Drug companies rushing to meet year-end targets to apply for U.S. regulatory approval of new drugs might want to slow down.

The Food and Drug Administration typically receives a higher number of new drug applications in the final three months of the year than at any other time of year. But these end-of-year applications have the lowest rates of approval during FDA's first crack at reviewing them, compared with submissions made during other quarters, according to the agency.

In addition, while other fourth-quarter submissions may ultimately be approved, the approval may not occur in as timely a manner as other quarters.

Both regulators and industry insiders suspect the rush to meet self-imposed corporate deadlines - possibly spurred by employee-compensation incentives - leads to sloppier applications. Errors and omissions in clinical data and other information can cause the FDA to have more questions, forcing the agency to take longer than the standard 10 months to make a decision.

"I personally believe people are pushing to submit things by the end of the year for business reasons as opposed to 'It's ready,'" said Robert Yetter, microbiologist with the FDA's Center for Biologics Evaluation and Research, who addressed the issue in a speech Tuesday at the Regulatory Affairs Professionals Society conference in Philadelphia.

Yetter advises letting internal corporate deadlines slide if an application isn't ready for prime time.

Douglas Hunt, senior director of global regulatory affairs at drug and medical-device maker Baxter International Inc. (BAX), acknowledged the industry's tendency to submit items by the end of the year, though he tries to avoid this and to make sure Baxter's applications are ready for review.

It should also be noted that issues at the FDA itself - such as understaffing - may contribute to delays. Yetter said heavy workloads sometimes result in FDA reviewers having new questions about an application late in the review process, forcing a delay. Baxter's Hunt said he has noticed an increase in such "late questions" from FDA.

Consulting firm Booz Allen Hamilton conducted independent evaluations of FDA's so-called "first-cycle" review performance. The first cycle refers to the initial review period, which is generally 10 months from submission for standard applications and six months for those designated priority review because the drug has potential to be a major advance in treatment. It's not uncommon for FDA reviews to extend beyond these periods.

The timelines are governed by the Prescription Drug User Fee Act, which authorizes FDA to collect fees from companies that apply for agency approval of new drugs and other products.

Booz Allen found that 44% of applications filed between 2002 and 2007 were submitted in the final three months of those years, more than twice as high as the next highest quarter, the second quarter.
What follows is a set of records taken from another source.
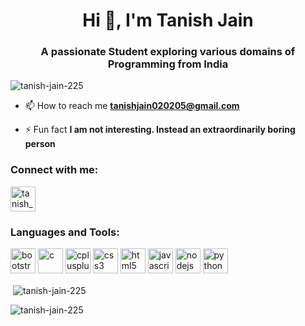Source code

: <h1 align="center">Hi 👋, I'm Tanish Jain</h1>
<h3 align="center">A passionate Student exploring various domains of Programming from India</h3>

<p align="left"> <img
        src="https://komarev.com/ghpvc/?username=tanish-jain-225&label=Profile%20views&color=0e75b6&style=flat"
        alt="tanish-jain-225" /> </p>

- 📫 How to reach me **tanishjain020205@gmail.com**

- ⚡ Fun fact **I am not interesting. Instead an extraordinarily boring person**

<h3 align="left">Connect with me:</h3>
<p align="left">
    <a style="text-decoration: none;" href="https://instagram.com/tanish_jain_225" target="_blank"><img align="center"
            src="https://cdn-icons-png.flaticon.com/128/2111/2111463.png" alt="tanish_jain_225" height="40"
            width="40" /></a>
</p>

<h3 align="left">Languages and Tools:</h3>
<p align="left"> <a style="text-decoration: none;" href="https://getbootstrap.com" target="_blank" rel="noreferrer">
        <img src="https://cdn-icons-png.flaticon.com/128/5968/5968672.png" alt="bootstrap" width="40" height="40" />
    </a>
    <a style="text-decoration: none;" href="https://www.cprogramming.com/" target="_blank" rel="noreferrer"> <img
            src="https://cdn-icons-png.flaticon.com/128/3665/3665923.png" alt="c" width="40" height="40" /> </a>
    <a style="text-decoration: none;" href="https://www.w3schools.com/cpp/" target="_blank" rel="noreferrer"> <img
            src="https://cdn-icons-png.flaticon.com/128/6132/6132222.png" alt="cplusplus" width="40" height="40" /> </a>
    <a style="text-decoration: none;" href="https://www.w3schools.com/css/" target="_blank" rel="noreferrer"> <img
            src="https://cdn-icons-png.flaticon.com/128/732/732190.png" alt="css3" width="40" height="40" /> </a>
    <a style="text-decoration: none;" href="https://www.w3.org/html/" target="_blank" rel="noreferrer"> <img
            src="https://cdn-icons-png.flaticon.com/128/174/174854.png" alt="html5" width="40" height="40" /> </a>
    <a style="text-decoration: none;" href="https://developer.mozilla.org/en-US/docs/Web/JavaScript" target="_blank"
        rel="noreferrer"> <img src="https://cdn-icons-png.flaticon.com/128/5968/5968292.png" alt="javascript" width="40"
            height="40" /> </a>
    <a style="text-decoration: none;" href="https://nodejs.org" target="_blank" rel="noreferrer"> <img
            src="https://t3.ftcdn.net/jpg/03/52/67/82/240_F_352678266_NFcwIwhhY76mkQItT4lCxyxcCTP3LgvY.jpg" alt="nodejs"
            width="40" height="40" /> </a>
    <a style="text-decoration: none;" href="https://www.python.org" target="_blank" rel="noreferrer"> <img
            src="https://cdn-icons-png.flaticon.com/128/5968/5968350.png" alt="python" width="40" height="40" /> </a>
</p>

<p>&nbsp;<img align="center"
        src="https://github-readme-stats.vercel.app/api?username=tanish-jain-225&show_icons=true&locale=en"
        alt="tanish-jain-225" /></p>

<p><img align="center" src="https://github-readme-streak-stats.herokuapp.com/?user=tanish-jain-225&"
        alt="tanish-jain-225" /></p>
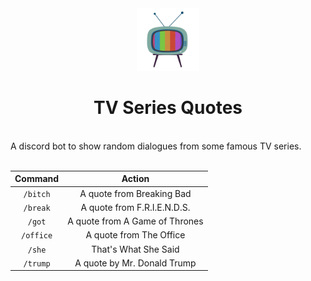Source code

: <div align="center"><img src="icon.png" height="100"></div>

# <div align="center">TV Series Quotes</div>
</br>
A discord bot to show random dialogues from some famous TV series.
</br></br>

| Command   | Action |
| :-----:   | :----: |
| `/bitch`  | A quote from Breaking Bad |
| `/break`  | A quote from F.R.I.E.N.D.S. |
| `/got`    | A quote from A Game of Thrones |
| `/office` | A quote from The Office |
| `/she`    | That's What She Said |
| `/trump`  | A quote by Mr. Donald Trump |
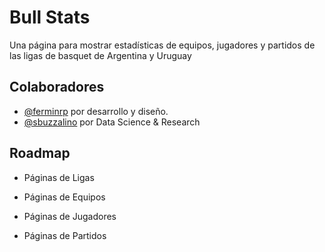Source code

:
# Bull Stats

Una página para mostrar estadísticas de equipos, jugadores y partidos de las ligas de basquet de Argentina y Uruguay

## Colaboradores

- [@ferminrp](https://www.github.com/ferminrp) por desarrollo y diseño.
- [@sbuzzalino](https://www.github.com/sbuzzalino) por Data Science & Research

  
## Roadmap

- Páginas de Ligas

- Páginas de Equipos

- Páginas de Jugadores

- Páginas de Partidos

  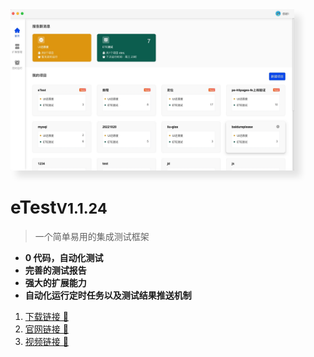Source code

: <img src="./img/home.jpeg" width="90%" style="box-shadow: 10px 10px 10px rgba(0,0,0,0.1)" />


# eTest<small>V1.1.24</small>

> 一个简单易用的集成测试框架

- **0 代码，自动化测试**
- **完善的测试报告**
- **强大的扩展能力**
- **自动化运行定时任务以及测试结果推送机制**


1. [下载链接 🔗](https://github.com/alltheblue/docs/releases)
2. [官网链接 🔗](https://alltheblue.github.io/docs/#/application/example)
3. [视频链接 🔗](https://www.bilibili.com/video/BV13P411f7pk/?vd_source=6b8d8a92f183f64ff070132f852c206f)

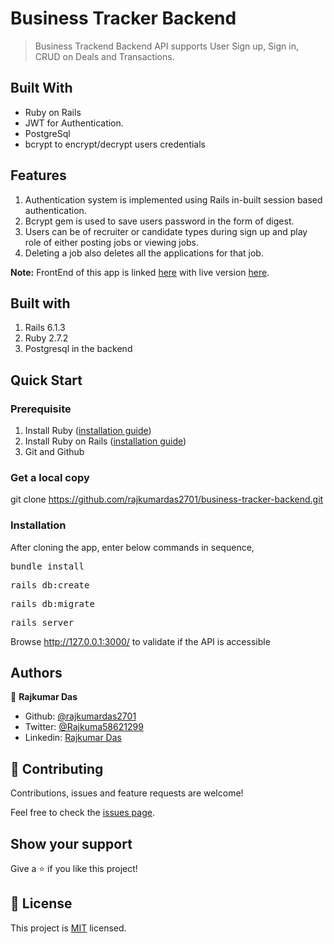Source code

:# Business Tracker Backend

> Business Trackend Backend API supports User Sign up, Sign in, CRUD on Deals and Transactions.


## Built With

- Ruby on Rails
- JWT for Authentication.
- PostgreSql
- bcrypt to encrypt/decrypt users credentials

## Features
1. Authentication system is implemented using Rails in-built session based authentication.
2. Bcrypt gem is used to save users password in the form of digest.
3. Users can be of recruiter or candidate types during sign up and play role of either posting jobs or viewing jobs.
4. Deleting a job also deletes all the applications for that job.

<b>Note:</b> FrontEnd of this app is linked <a href="https://github.com/rajkumardas2701/job-search-frontend">here</a> with live version <a href="https://elegant-cascaron-fb6a74.netlify.app/">here</a>.

## Built with
1. Rails 6.1.3
2. Ruby 2.7.2
3. Postgresql in the backend

## Quick Start

### Prerequisite

1. Install Ruby (<a href="https://www.ruby-lang.org/en/documentation/installation/">installation guide</a>)
2. Install Ruby on Rails (<a href="https://guides.rubyonrails.org/getting_started.html#creating-a-new-rails-project-installing-rails">installation guide</a>)
3. Git and Github

### Get a local copy

git clone https://github.com/rajkumardas2701/business-tracker-backend.git

### Installation

After cloning the app, enter below commands in sequence,

<pre>bundle install</pre>
<pre>rails db:create</pre>
<pre>rails db:migrate</pre>
<pre>rails server</pre>

Browse http://127.0.0.1:3000/ to validate if the API is accessible

## Authors

👤 **Rajkumar Das**

- Github: [@rajkumardas2701](https://github.com/rajkumardas2701)
- Twitter: [@Rajkuma58621299](https://twitter.com/Rajkuma58621299)
- Linkedin: [Rajkumar Das](https://www.linkedin.com/in/rajkumar-das-41308961/)

## 🤝 Contributing

Contributions, issues and feature requests are welcome!

Feel free to check the [issues page](https://github.com/rajkumardas2701/business-tracker-backend/issues).

## Show your support

Give a ⭐️ if you like this project!

## 📝 License

This project is [MIT](lic.url) licensed.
But only 38% of fourth-quarter submissions were approved during the FDA's first review cycle, versus an average of 51% for all applications.

The time of year with the best odds? The third quarter, or July through September, whose first-cycle approval rate exceeded 70%.

The timeliness of FDA action can make a big difference to companies. Eli Lilly & Co. (LLY) and Daiichi Sankyo Co. (4568.TO) had hoped their anti-clotting drug Effient would hit the market sometime in 2008, having submitted it to FDA the day after Christmas 2007. But the FDA extended its evaluation based on additional information the companies provided during the first cycle of the review, and the agency didn't approve the drug until July 2009 - thus costing nearly a year's worth of sales for what the companies hope will become a blockbuster.

Eli Lilly spokeswoman Tammy Hull said she didn't believe the timing of the submission of Effient to FDA factored into the delay.

"It was a very robust submission," she said. In a recent article in The New England Journal of Medicine, an FDA reviewer said the agency "grappled with a number of complex issues during the review process," including the drug's risk of causing bleeding and a drug-formulation issue.